Conservative views, college tuition, the environment, abortion. Republican state Sen. Doug Ericksen’s town hall meeting on Thursday, Oct. 12 at Western covered these controversial topics and more.
A Facebook event posted by the Whatcom Young Democrats called for students to protest against Ericksen and the student clubs hosting the event. The Young Democrats of Western came with questions, not signs.
“We want to protest by being here, by actually asking questions, rather than just standing outside and yelling,” junior Skyla Sorenson said.
Senator Ericksen, a Western alumnus, said he thought the dialogue went very well. He said he was proud of the way community members handled themselves.
“There is nothing wrong with a spirited debate,” Ericksen said. “You provide information to the citizenry, you hear their points of views and you listen and you communicate. Thats a great part of the governing process.”
Young Democrats of Western member Gabbi Nazari said she preferred expressing her opinions directly to the senator rather than picketing outside of the event.
“It’s more of an impact to actually be in there asking questions, showing that we don’t agree with things and wanting to hear what he has to say,” Nazari said.
Ericksen brought a rare conservative viewpoint to Western’s campus.
“For the conservatives and the moderates of WWU, I wanted them to know they are not alone.
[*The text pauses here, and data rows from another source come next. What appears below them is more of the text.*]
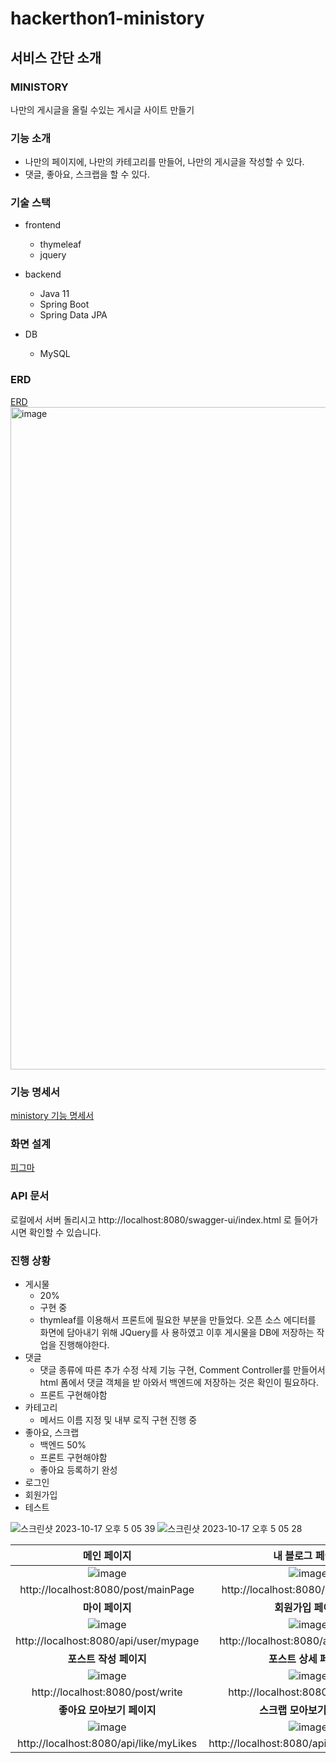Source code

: # hackerthon1-ministory

## 서비스 간단 소개
### MINISTORY
나만의 게시글을 올릴 수있는 게시글 사이트 만들기

### 기능 소개
- 나만의 페이지에, 나만의 카테고리를 만들어, 나만의 게시글을 작성할 수 있다. 
- 댓글, 좋아요, 스크랩을 할 수 있다.

### 기술 스택
- frontend
  - thymeleaf
  - jquery

- backend
  - Java 11
  - Spring Boot
  - Spring Data JPA


- DB
  - MySQL

### ERD
[ERD](https://www.erdcloud.com/d/smw4qbjMBv8rBbif6)
<img width="1060" alt="image" src="https://github.com/Kernel360/hackerthon1-ministory/assets/68376744/29b3a122-7819-4e05-880d-6d710313c3c4">

### 기능 명세서
[ministory 기능 명세서](https://www.notion.so/cc3b387411d14249af695e9073b93be7?pvs=4)

### 화면 설계
[피그마](https://www.figma.com/file/EbqWx8qFW1O9U5jDJUwkfQ/ministory?type=design&node-id=0-1&mode=design&t=Bbw5lxTm8rB38Uh6-0)

### API 문서
로컬에서 서버 돌리시고
http://localhost:8080/swagger-ui/index.html
로 들어가시면 확인할 수 있습니다. 

### 진행 상황
- 게시물
  - 20%
  - 구현 중
  - thymleaf를 이용해서 프론트에 필요한 부분을 만들었다.
    오픈 소스 에디터를 화면에 담아내기 위해 JQuery를 사
    용하였고 이후 게시물을 DB에 저장하는 작업을 진행해야한다.
- 댓글
  - 댓글 종류에 따른 추가 수정 삭제 기능 구현, Comment
    Controller를 만들어서 html 폼에서 댓글 객체을 받
    아와서 백엔드에 저장하는 것은 확인이 필요하다. 
  - 프론트 구현해야함
- 카테고리
  - 메서드 이름 지정 및 내부 로직 구현 진행 중
- 좋아요, 스크랩
  - 백엔드 50%
  - 프론트 구현해야함
  - 좋아요 등록하기 완성
- 로그인
- 회원가입
- 테스트

![스크린샷 2023-10-17 오후 5 05 39](https://github.com/Kernel360/hackerthon1-ministory/assets/101683784/da11b932-6d38-41f1-9e0d-dca3b3253088)
![스크린샷 2023-10-17 오후 5 05 28](https://github.com/Kernel360/hackerthon1-ministory/assets/101683784/480d8410-fb11-43ea-b4f3-30bca5bd4ecb)


|                                                   **메인 페이지**                                                  |                                                **내 블로그 페이지**                                                |
|:------------------------------------------------------------------------------------------------------------------:|:------------------------------------------------------------------------------------------------------------------:|
| ![image](https://github.com/Kernel360/hackerthon1-ministory/assets/147565215/bb9af6a2-6a68-4330-a580-f6552923eeb4) | ![image](https://github.com/Kernel360/hackerthon1-ministory/assets/147565215/7976d3e8-331c-419f-9b94-6c5a3742d2dd) |
|                                         http://localhost:8080/post/mainPage                                        |                                         http://localhost:8080/post/myBlog/1                                        |
|                                                   **마이 페이지**                                                  |                                                 **회원가입 페이지**                                                |
| ![image](https://github.com/Kernel360/hackerthon1-ministory/assets/147565215/8df8866c-cd8d-44ec-befb-514652509ea5) | ![image](https://github.com/Kernel360/hackerthon1-ministory/assets/147565215/116396c8-424f-45cf-96cc-fdfaaa79e6e3) |
|                                        http://localhost:8080/api/user/mypage                                       |                                        http://localhost:8080/api/user/signup                                       |
|                                               **포스트 작성 페이지**                                               |                                               **포스트 상세 페이지**                                               |
| ![image](https://github.com/Kernel360/hackerthon1-ministory/assets/147565215/b297f514-d224-48f6-8a61-427c606c1be4) | ![image](https://github.com/Kernel360/hackerthon1-ministory/assets/147565215/1146f960-4ef3-4a86-8bd0-e04fec542422) |
|                                          http://localhost:8080/post/write                                          |                                          http://localhost:8080/post/view/1                                         |
|                                             **좋아요 모아보기 페이지**                                             |                                             **스크랩 모아보기 페이지**                                             |
| ![image](https://github.com/Kernel360/hackerthon1-ministory/assets/147565215/a00dd16f-d531-48e7-ae78-fbfdc0681f44) | ![image](https://github.com/Kernel360/hackerthon1-ministory/assets/147565215/76260bf3-5d7a-469f-b460-00709e8d4c06) |
|                                       http://localhost:8080/api/like/myLikes                                       |                                      http://localhost:8080/api/scrap/myScraps                                      |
There are a lot of people who agree with them, and they should not have to feel the pressure to remain silent while on campus,” Ericksen said.
Ericksen was yelled at by the crowd when he disagreed with the statistic of 97 percent of scientists agreeing that climate change is due to manmade activities. He said the number is made up and not a true statistic.
According to NASA, 97 percent or more of actively publishing climate scientists agree, climate-warming trends over the past century are extremely likely due to human activities. In addition, leading scientific organizations worldwide have issued public statements endorsing this position.
Issues of the past were brought up by opposers of Ericksen, including a campaign in 2015 to have the senator’s master’s degrees in environmental policy and political science from Western revoked.
“I’m here to show my dislike of him as a political representative and as a person,” junior Ignacio Perez said. “I think if you’re flat-out attacking environmentalism then you should not be able to hold a degree from a school that gave you a degree for environmental policy.”
One audience member asked Ericksen about his beliefs on abortion. She pointed out Ericksen’s conflicting beliefs that the government should have less control over citizens’ lives, but more control over the choices women make in regards to reproductive health.
“So my question to you is, if a teenage girl is too young to decide for herself to have an abortion, which is a very personal and serious decision, how is she old enough to decide to become a parent?” she said.
Ericksen spoke on the importance of parental consent and parental notification in reference to abortion. He said there is overwhelming public support for restrictions against staff and faculty aiding minors in getting abortions, even though they can’t get legislation passed in Olympia.
“That’s just wrong, that is wrong, parents should be involved in that decision,” Ericksen said.
The meeting was hosted by Western Washington University Young Americans for Liberty and Western Washington Students for Life.
Young Americans for Liberty President Sean Rita said he wanted an open-forum where everyone can ask questions in a respectful manner.
“If you hate that he’s coming to speak, if you love that he’s coming to speak, if you don’t care, either way, come and ask questions, come learn,” Rita said. “An open-forum is the best thing for both sides to try and talk stuff out and give people a better understanding. Come with a level-head and an open mind.”